When Abigail returned to Nabal, he was in his house, having a big celebration like kings have. He was very drunk and feeling very happy. So Abigail did not say anything to him that night [about her meeting with David].
37 Het geschiedde nu in den morgen, toen de wijn van Nabal gegaan was, zo gaf hem zijn huisvrouw die woorden te kennen. Toen bestierf zijn hart in het binnenste van hem, en hij werd als een steen.
The next morning, when he was no longer drunk, she told him everything [that had happened when she talked with David]. [Immediately] (he had a stroke/a blood vessel burst in his brain) and he became paralyzed [MET].
38 En het geschiedde omtrent na tien dagen, zo sloeg de HEERE Nabal, dat hij stierf.
About ten days later Yahweh struck him [again] and he died.
39 Toen David hoorde, dat Nabal dood was, zo zeide hij: Gezegend zij de HEERE, Die den twist mijner smaadheid getwist heeft van de hand van Nabal, en heeft zijn knecht onthouden van het kwade, en dat de HEERE het kwaad van Nabal op zijn hoofd heeft doen wederkeren! En David zond heen, en liet met Abigail spreken, dat hij ze zich ter vrouwe nam.

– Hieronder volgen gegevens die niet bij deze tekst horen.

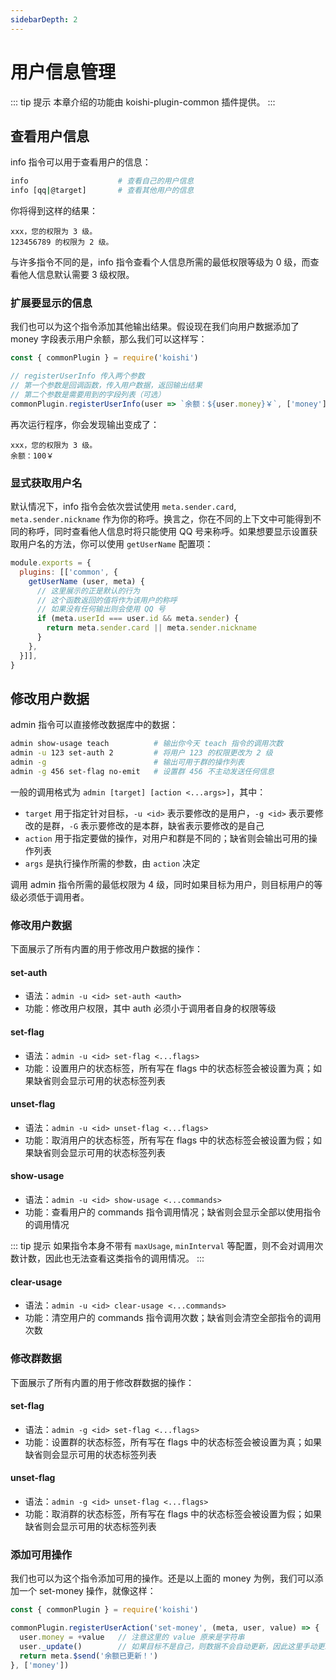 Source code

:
 ```yaml
---
sidebarDepth: 2
---
```


# 用户信息管理

::: tip 提示
本章介绍的功能由 koishi-plugin-common 插件提供。
:::

## 查看用户信息

info 指令可以用于查看用户的信息：

```sh
info                    # 查看自己的用户信息
info [qq|@target]       # 查看其他用户的信息
```

你将得到这样的结果：

```
xxx，您的权限为 3 级。
123456789 的权限为 2 级。
```

与许多指令不同的是，info 指令查看个人信息所需的最低权限等级为 0 级，而查看他人信息默认需要 3 级权限。

### 扩展要显示的信息

我们也可以为这个指令添加其他输出结果。假设现在我们向用户数据添加了 money 字段表示用户余额，那么我们可以这样写：

```js
const { commonPlugin } = require('koishi')

// registerUserInfo 传入两个参数
// 第一个参数是回调函数，传入用户数据，返回输出结果
// 第二个参数是需要用到的字段列表（可选）
commonPlugin.registerUserInfo(user => `余额：${user.money}￥`, ['money'])
```

再次运行程序，你会发现输出变成了：

```
xxx，您的权限为 3 级。
余额：100￥
```

### 显式获取用户名 <Badge text="1.4.1+"/>

默认情况下，info 指令会依次尝试使用 `meta.sender.card`, `meta.sender.nickname` 作为你的称呼。换言之，你在不同的上下文中可能得到不同的称呼，同时查看他人信息时将只能使用 QQ 号来称呼。如果想要显示设置获取用户名的方法，你可以使用 `getUserName` 配置项：

```js koishi.config.js
module.exports = {
  plugins: [['common', {
    getUserName (user, meta) {
      // 这里展示的正是默认的行为
      // 这个函数返回的值将作为该用户的称呼
      // 如果没有任何输出则会使用 QQ 号
      if (meta.userId === user.id && meta.sender) {
        return meta.sender.card || meta.sender.nickname
      }
    },
  }]],
}
```

## 修改用户数据

admin 指令可以直接修改数据库中的数据：

```sh
admin show-usage teach          # 输出你今天 teach 指令的调用次数
admin -u 123 set-auth 2         # 将用户 123 的权限更改为 2 级
admin -g                        # 输出可用于群的操作列表
admin -g 456 set-flag no-emit   # 设置群 456 不主动发送任何信息
```

一般的调用格式为 `admin [target] [action <...args>]`，其中：

- `target` 用于指定针对目标，`-u <id>` 表示要修改的是用户，`-g <id>` 表示要修改的是群，`-G` 表示要修改的是本群，缺省表示要修改的是自己
- `action` 用于指定要做的操作，对用户和群是不同的；缺省则会输出可用的操作列表
- `args` 是执行操作所需的参数，由 `action` 决定

调用 admin 指令所需的最低权限为 4 级，同时如果目标为用户，则目标用户的等级必须低于调用者。

### 修改用户数据

下面展示了所有内置的用于修改用户数据的操作：

#### set-auth

- 语法：`admin -u <id> set-auth <auth>`
- 功能：修改用户权限，其中 auth 必须小于调用者自身的权限等级

#### set-flag

- 语法：`admin -u <id> set-flag <...flags>`
- 功能：设置用户的状态标签，所有写在 flags 中的状态标签会被设置为真；如果缺省则会显示可用的状态标签列表

#### unset-flag

- 语法：`admin -u <id> unset-flag <...flags>`
- 功能：取消用户的状态标签，所有写在 flags 中的状态标签会被设置为假；如果缺省则会显示可用的状态标签列表

#### show-usage

- 语法：`admin -u <id> show-usage <...commands>`
- 功能：查看用户的 commands 指令调用情况；缺省则会显示全部以使用指令的调用情况

::: tip 提示
如果指令本身不带有 `maxUsage`, `minInterval` 等配置，则不会对调用次数计数，因此也无法查看这类指令的调用情况。
:::

#### clear-usage

- 语法：`admin -u <id> clear-usage <...commands>`
- 功能：清空用户的 commands 指令调用次数；缺省则会清空全部指令的调用次数

### 修改群数据

下面展示了所有内置的用于修改群数据的操作：

#### set-flag

- 语法：`admin -g <id> set-flag <...flags>`
- 功能：设置群的状态标签，所有写在 flags 中的状态标签会被设置为真；如果缺省则会显示可用的状态标签列表

#### unset-flag

- 语法：`admin -g <id> unset-flag <...flags>`
- 功能：取消群的状态标签，所有写在 flags 中的状态标签会被设置为假；如果缺省则会显示可用的状态标签列表

### 添加可用操作

我们也可以为这个指令添加可用的操作。还是以上面的 money 为例，我们可以添加一个 set-money 操作，就像这样：

```js
const { commonPlugin } = require('koishi')

commonPlugin.registerUserAction('set-money', (meta, user, value) => {
  user.money = +value   // 注意这里的 value 原来是字符串
  user._update()        // 如果目标不是自己，则数据不会自动更新，因此这里手动更新了数据
  return meta.$send('余额已更新！')
}, ['money'])
```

After David heard that Nabal was dead, he said, “Praise Yahweh! Nabal insulted me, but Yahweh (vindicated me/got revenge for me). He has prevented me from [doing anything] wrong. And he has punished Nabal for the wrong that he did.” Then David sent [messengers] to Abigail, to ask her if she would become his wife.
40 Als nu de knechten van David tot Abigail gekomen waren te Karmel, zo spraken zij tot haar, zeggende: David heeft ons tot u gezonden, dat hij zich u ter vrouwe neme.
His servants went to Carmel and said to Abigail, “David sent us to take you to become his wife.”
41 Toen stond zij op, en neigde zich met het aangezicht ter aarde, en zij zeide: Ziet, uw dienstmaagd zij tot een dienares, om de voeten der knechten mijns heren te wassen.
Abigail bowed down with her face touching the ground. Then she told [the messengers to tell David], “[I am happy to become your wife]. I will be your servant. And I am willing to wash the feet of your slaves.”
42 Abigail nu haastte, en maakte zich op, en zij reed op een ezel, met haar vijf jonge maagden, die haar voetstappen nawandelden; zij dan volgde de boden van David na, en zij werd hem ter huisvrouw.
Abigail quickly got on her donkey and went with David’s messengers. Five of her maids went with her. [When she arrived where David was, ] she became his wife.
43 Ook nam David Ahinoam van Jizreel; alzo waren ook die beiden hem tot vrouwen.
David had previously married Ahinoam, a woman from Jezreel [town near Carmel]. So both Abigail and Ahinoam were now David’s wives.
44 Want Saul had zijn dochter Michal, de huisvrouw van David, gegeven aan Palti, den zoon van Lais, die van Gallim was.
King Saul’s daughter Michal was also David’s wife, but Saul had given her to Laish’s son Paltiel, who was from Gallim [town].